Como não existiam os canais de desenhos na minha época, as crianças eram obrigadas a assistir o que passava na televisão. Então, eu me lembro de assistir ao jornal e às novelas em casa com a minha família. Muitas coisas que passavam nesses programas eram conversadas em casa de uma maneira que eu conseguisse entender, ou seja, as coisas feias eram, simplesmente, cortadas da explicação.

Desilusão: quando vi aqueles "caras-pintadas" indo para as ruas protestar contra o Collor. Eu achava que o cara era aquele tipo bonitão que gostava de ser o Presidente. Quando vi que não era nada disso, comecei a me interessar um pouco mais sobre o tema e vi que o mundo não era aquele "mundo encantado" que tinham criado para mim!

História-sem-fim

4) Pai e mãe super-heróis

Os meus maiores ídolos sempre foram os meus pais, principalmente quando eu era criança. Tudo o que eles faziam era correto e eles eram super-heróis! Quando somos crianças, nós nos inspiramos nos nossos pais para tudo.

Só quando crescemos, percebemos que eles também são falhos e que, infelizmente, um dia, vão embora. Ninguém é eterno! Não, eles não são como os super-heróis da televisão que têm solução para tudo e nos salvam toda hora. É claro que o amor deles é incondicional e que se colocariam no nosso lugar para não passarmos por problemas, mas, quando crescemos, temos que aprender a nos virar e a cuidarmos dos nossos problemas sozinhos, principalmente quando não estão mais conosco.

Desilusão: acredito que a maior dor que eu tive foi quando a minha mãe adoeceu e precisou de cuidados. Vi que ela era um ser-humano como eu e que, mesmo assim, tentava nos esconder a dor que sentia. Aí, ela partiu! A vida se tornou real! Os problemas se tornaram mais reais! Aprendi, na marra, a me virar e a ser quem sou hoje! Pai e mãe, obrigada por tudo!

5) Todo mundo é bonzinho

Outra mentira que a gente acredita é que todo mundo é bonzinho, principalmente na escola. Os seus coleguinhas são os seus melhores amigos e tudo vai muito bem! A vida é linda e todo mundo é lindo!

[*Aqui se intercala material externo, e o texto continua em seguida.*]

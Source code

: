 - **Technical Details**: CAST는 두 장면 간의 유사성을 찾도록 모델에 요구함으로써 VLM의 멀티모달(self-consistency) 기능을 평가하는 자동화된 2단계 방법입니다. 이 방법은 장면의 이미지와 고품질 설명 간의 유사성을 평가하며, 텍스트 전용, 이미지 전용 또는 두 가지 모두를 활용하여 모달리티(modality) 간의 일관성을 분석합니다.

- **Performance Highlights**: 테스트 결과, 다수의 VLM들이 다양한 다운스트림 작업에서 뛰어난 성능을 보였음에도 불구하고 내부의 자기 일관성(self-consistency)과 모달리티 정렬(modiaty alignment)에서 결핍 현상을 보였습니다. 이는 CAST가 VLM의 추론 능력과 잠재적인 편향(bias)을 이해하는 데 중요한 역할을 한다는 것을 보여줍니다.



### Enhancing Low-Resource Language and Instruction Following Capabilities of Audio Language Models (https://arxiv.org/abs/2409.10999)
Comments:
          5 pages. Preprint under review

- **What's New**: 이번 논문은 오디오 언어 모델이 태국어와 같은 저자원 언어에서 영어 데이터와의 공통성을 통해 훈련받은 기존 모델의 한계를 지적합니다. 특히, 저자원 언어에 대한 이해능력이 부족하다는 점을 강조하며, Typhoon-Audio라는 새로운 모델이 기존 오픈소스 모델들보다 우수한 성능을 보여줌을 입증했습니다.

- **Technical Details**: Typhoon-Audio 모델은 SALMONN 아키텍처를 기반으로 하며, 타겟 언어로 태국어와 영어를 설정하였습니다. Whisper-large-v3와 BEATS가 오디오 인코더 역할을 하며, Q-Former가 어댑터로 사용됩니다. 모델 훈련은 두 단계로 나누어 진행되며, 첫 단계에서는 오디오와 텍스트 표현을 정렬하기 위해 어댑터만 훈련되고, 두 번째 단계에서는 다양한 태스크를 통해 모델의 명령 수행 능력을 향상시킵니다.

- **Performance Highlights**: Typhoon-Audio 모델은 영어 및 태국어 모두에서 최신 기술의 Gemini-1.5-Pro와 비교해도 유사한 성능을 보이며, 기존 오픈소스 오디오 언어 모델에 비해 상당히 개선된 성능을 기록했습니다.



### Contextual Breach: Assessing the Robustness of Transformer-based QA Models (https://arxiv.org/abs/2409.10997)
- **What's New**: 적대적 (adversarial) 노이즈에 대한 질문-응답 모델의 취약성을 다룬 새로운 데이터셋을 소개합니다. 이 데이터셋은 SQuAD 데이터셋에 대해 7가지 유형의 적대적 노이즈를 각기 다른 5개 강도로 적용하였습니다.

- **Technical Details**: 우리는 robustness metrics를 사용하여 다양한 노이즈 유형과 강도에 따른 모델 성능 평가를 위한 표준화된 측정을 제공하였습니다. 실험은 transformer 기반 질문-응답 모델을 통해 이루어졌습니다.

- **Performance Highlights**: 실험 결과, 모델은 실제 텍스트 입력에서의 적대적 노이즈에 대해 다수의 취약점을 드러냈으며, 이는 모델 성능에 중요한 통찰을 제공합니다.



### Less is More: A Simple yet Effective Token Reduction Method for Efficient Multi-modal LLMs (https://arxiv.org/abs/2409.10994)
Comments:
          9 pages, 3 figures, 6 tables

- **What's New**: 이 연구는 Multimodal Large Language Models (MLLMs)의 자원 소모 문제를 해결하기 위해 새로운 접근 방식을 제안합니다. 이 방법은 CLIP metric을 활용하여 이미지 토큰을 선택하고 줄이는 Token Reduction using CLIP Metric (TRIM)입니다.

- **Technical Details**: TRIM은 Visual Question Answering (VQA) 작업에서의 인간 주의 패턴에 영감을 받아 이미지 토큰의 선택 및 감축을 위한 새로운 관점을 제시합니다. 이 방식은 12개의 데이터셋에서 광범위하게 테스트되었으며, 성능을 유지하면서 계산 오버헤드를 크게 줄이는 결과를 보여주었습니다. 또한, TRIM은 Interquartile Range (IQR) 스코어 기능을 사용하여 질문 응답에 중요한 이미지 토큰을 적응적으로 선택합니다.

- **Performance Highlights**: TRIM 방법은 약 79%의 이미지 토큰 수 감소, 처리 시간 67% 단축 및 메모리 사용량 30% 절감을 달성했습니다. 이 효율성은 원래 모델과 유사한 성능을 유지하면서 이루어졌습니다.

Isso muda quando estamos na pré-adolescência. Um começa a querer se sobressair em cima do outro. Aí, o negócio muda! Os bullyings começam e muitas crianças são julgadas porque são gordas, de cor de pele diferente, pobres, magras, altas, usam aparelho, etc.

Desilusão: quando sofri o meu primeiro bullying. Cheguei em casa transtornada! Tinham me xingado por causa do meu peso! Não sabia o que fazer! E foi assim até a adolescência! O bullying me marcou muito, mas ele também me fez crescer para a vida!


Bom, pessoal, é isso! Espero que tenham gostado do post de hoje!

Fiquem à vontade para colocar as suas ideias aqui nos comentários. Vou amar lê-los!